Dannemora has already signed agreements for trial deliveries of iron ore to Austrian steel company Voestalpine and German’s Salzgitter. The three companies’ total annual iron ore consumption is 30 million tonnes.

Dannemora will have an annual production of 1.5 million tonnes of iron ore at full capacity.

Staffan Bennerdt CEO and President of Dannemora Mineral: "We are also engaged in
trial delivery negotiations with several other steel companies. Since the
beginning of the year, interest in iron ore deliveries from Dannemora has
soared. We shall increase our efforts to get iron ore to potential customers."

Production is expected to be up-and-running in 2011.

Thursday, March 4, 2010

China Armco Signs Scrap Metal Supply Contract

China Armco Metals, Inc., an distributor of imported metal orea and metal recycler with a new state of the art scrap metal recycling facility in China, today announced that its Armet Renewable Resource subsidiary, has signed a $100 million contract to supply a major Chinese steel producer with up to 230,000 tons of scrap steel in 2010.

The company will deliver up to 23,000 tons of scrap steel each month for 10 months commencing in March 2010.

China Armco’s management anticipates that the supply contract will allow it sell all the initial production from its new recycling facility during its first months of operation. The company also believes that the facility will reach its full capacity run rate during Q4 2010. At full capacity the facility is capable of processing approximately 1 million metric tons of scrap steel per year or over $400 million annually at current prices.

Mr. Kexuan Yao, CEO and Chairman of China Armco Metals, Inc. said, "We are very excited to have secured such a sizable contract with this leading steel producer. This essentially has pre-sold the first several months of production from our newly opened facility as we ramp up capacity over the coming quarters. We are confident that this contract coupled with our other operations will enable our company to experience significant revenue growth and enhanced earnings power for the foreseeable future."

Belon To Cease Exports To Supply Parent Co

Russian coal miner Belon Group has said that it will stop exporting production so that it can increase supplies to its parent company, Magnitogorsk Iron and Steel Works.

Belon has sufficient capacity to meet about 70 percent of Magnitogorsk's annual coking coal requirements.

In 2010, Belon expects to mine 5.11 million tonnes of coking coal and 3.10 million tonnes of steam coal. Belon aims also to increase the coking coal processing volume at its Belovskaya enrichment plant to 6.18 million tonnes this year.

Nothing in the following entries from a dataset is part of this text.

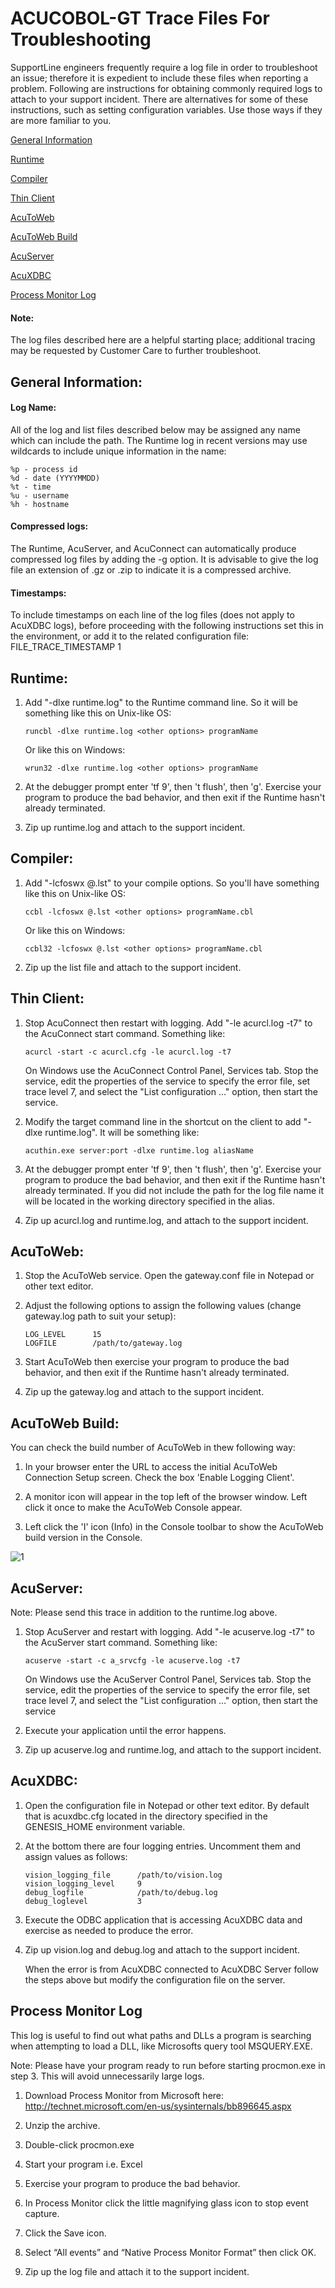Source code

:# ACUCOBOL-GT Trace Files For Troubleshooting
SupportLine engineers frequently require a log file in order to troubleshoot an issue; therefore it is expedient to include these files when reporting a problem.  Following are instructions for obtaining commonly required logs to attach to your support incident.  There are alternatives for some of these instructions, such as setting configuration variables.  Use those ways if they are more familiar to you. 

[General Information](#General-Information)

[Runtime](#Runtime)

[Compiler](#Compiler)

[Thin Client](#Thin-Client)

[AcuToWeb](#AcuToWeb)  

[AcuToWeb Build](#AcuToWeb-Build)

[AcuServer](#AcuServer)

[AcuXDBC](#AcuXDBC)

[Process Monitor Log](#Process-Monitor-Log)


#### Note:
The log files described here are a helpful starting place; additional tracing may be requested by Customer Care to further troubleshoot.


## General Information:

#### Log Name:
All of the log and list files described below may be assigned any name which can include the path.  The Runtime log in recent versions may use wildcards to include unique information in the name:

```
%p - process id
%d - date (YYYYMMDD)
%t - time
%u - username
%h - hostname
```

#### Compressed logs:
The Runtime, AcuServer, and AcuConnect can automatically produce compressed log files by adding the -g option. It is advisable to give the log file an extension of .gz or .zip to indicate it is a compressed archive.

#### Timestamps:
To include timestamps on each line of the log files (does not apply to AcuXDBC logs), before proceeding with the following instructions set this in the environment, or add it to the related configuration file:  FILE_TRACE_TIMESTAMP 1


## Runtime:

1. Add "-dlxe runtime.log" to the Runtime command line.  So it will be something like this on Unix-like OS:

     ```
     runcbl -dlxe runtime.log <other options> programName
     ```

    Or like this on Windows:

     ```
     wrun32 -dlxe runtime.log <other options> programName
     ```

2. At the debugger prompt enter 'tf 9', then 't flush', then 'g'.  Exercise your program to produce the bad behavior, and then exit if the Runtime hasn't already terminated.

3. Zip up runtime.log and attach to the support incident.

 
## Compiler:

1. Add "-lcfoswx @.lst" to your compile options.  So you'll have something like this on Unix-like OS:

     ```
     ccbl -lcfoswx @.lst <other options> programName.cbl
     ```

    Or like this on Windows:

     ```
     ccbl32 -lcfoswx @.lst <other options> programName.cbl
     ```

2. Zip up the list file and attach to the support incident.

 
## Thin Client: 

1. Stop AcuConnect then restart with logging.  Add "-le acurcl.log -t7" to the AcuConnect start command.  Something like:

     ```
     acurcl -start -c acurcl.cfg -le acurcl.log -t7
     ```

    On Windows use the AcuConnect Control Panel, Services tab. Stop the service, edit the properties of the service to specify the error file, set trace level 7, and select the "List configuration …" option, then start the service.

2. Modify the target command line in the shortcut on the client to add "-dlxe runtime.log".  It will be something like:

     ```
     acuthin.exe server:port -dlxe runtime.log aliasName
     ```

3. At the debugger prompt enter 'tf 9', then 't flush', then 'g'.  Exercise your program to produce the bad behavior, and then exit if the Runtime hasn't already terminated.  If you did not include the path for the log file name it will be located in the working directory specified in the alias.

4. Zip up acurcl.log and runtime.log, and attach to the support incident.


## AcuToWeb:

1. Stop the AcuToWeb service. Open the gateway.conf file in Notepad or other text editor.

2. Adjust the following options to assign the following values (change gateway.log path to suit your setup):

     ```
     LOG_LEVEL      15
     LOGFILE        /path/to/gateway.log
     ```
3. Start AcuToWeb then exercise your program to produce the bad behavior, and then exit if the Runtime hasn't already terminated.

4. Zip up the gateway.log and attach to the support incident.

## AcuToWeb Build:

You can check the build number of AcuToWeb in thew following way:

1. In your browser enter the URL to access the initial AcuToWeb Connection Setup screen. Check the box 'Enable Logging Client'.  

2. A monitor icon will appear in the top left of the browser window. Left click it once to make the AcuToWeb Console appear.

3. Left click the 'I' icon (Info) in the Console toolbar to show the AcuToWeb build version in the Console.

![1](images/atw-build.png)

## AcuServer:  

  Note: Please send this trace in addition to the runtime.log above.

1. Stop AcuServer and restart with logging.  Add "-le acuserve.log -t7" to the AcuServer start command.  Something like:

     ```
     acuserve -start -c a_srvcfg -le acuserve.log -t7
     ```

    On Windows use the AcuServer Control Panel, Services tab. Stop the service, edit the properties of the service to specify the error file, set trace level 7, and select the "List configuration …" option, then start the service

2. Execute your application until the error happens.

3. Zip up acuserve.log and runtime.log, and attach to the support incident.


## AcuXDBC:

1. Open the configuration file in Notepad or other text editor.  By default that is acuxdbc.cfg located in the directory specified in the GENESIS_HOME environment variable.

2. At the bottom there are four logging entries. Uncomment them and assign values as follows:

     ```
     vision_logging_file      /path/to/vision.log 
     vision_logging_level     9   
     debug_logfile            /path/to/debug.log          
     debug_loglevel           3
     ```

3. Execute the ODBC application that is accessing AcuXDBC data and exercise as needed to produce the error.

4. Zip up vision.log and debug.log and attach to the support incident.

    When the error is from AcuXDBC connected to AcuXDBC Server follow the steps above but modify the configuration file on the server.

## Process Monitor Log

This log is useful to find out what paths and DLLs a program is searching when attempting to load a DLL, like Microsofts query tool MSQUERY.EXE.  

Note: Please have your program ready to run before starting procmon.exe in step 3. This will avoid unnecessarily large logs.  

1.  Download Process Monitor from Microsoft here: http://technet.microsoft.com/en-us/sysinternals/bb896645.aspx 
 
2.  Unzip the archive. 
 
3.  Double-click procmon.exe 
 
4.  Start your program i.e. Excel
 
5.  Exercise your program to produce the bad behavior.
 
6.  In Process Monitor click the little magnifying glass icon to stop event capture. 
 
7.  Click the Save icon. 
 
8.  Select “All events” and “Native Process Monitor Format” then click OK. 
 
9.  Zip up the log file and attach it to the support incident.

According to Belon's investment program, by 2013 the company's coal output will increase to 9.79 million tonnes, including 6.79 million tonnes of coking coal, while its processing capacity will rise to 7 million tonnes of coking coal per year.

Last year Magnitogorsk Iron and Steel Works, doubled its stake in Belon to 82.6 percent in order to secure stable supplies of coking coal for its steel mill near the Ural mountains.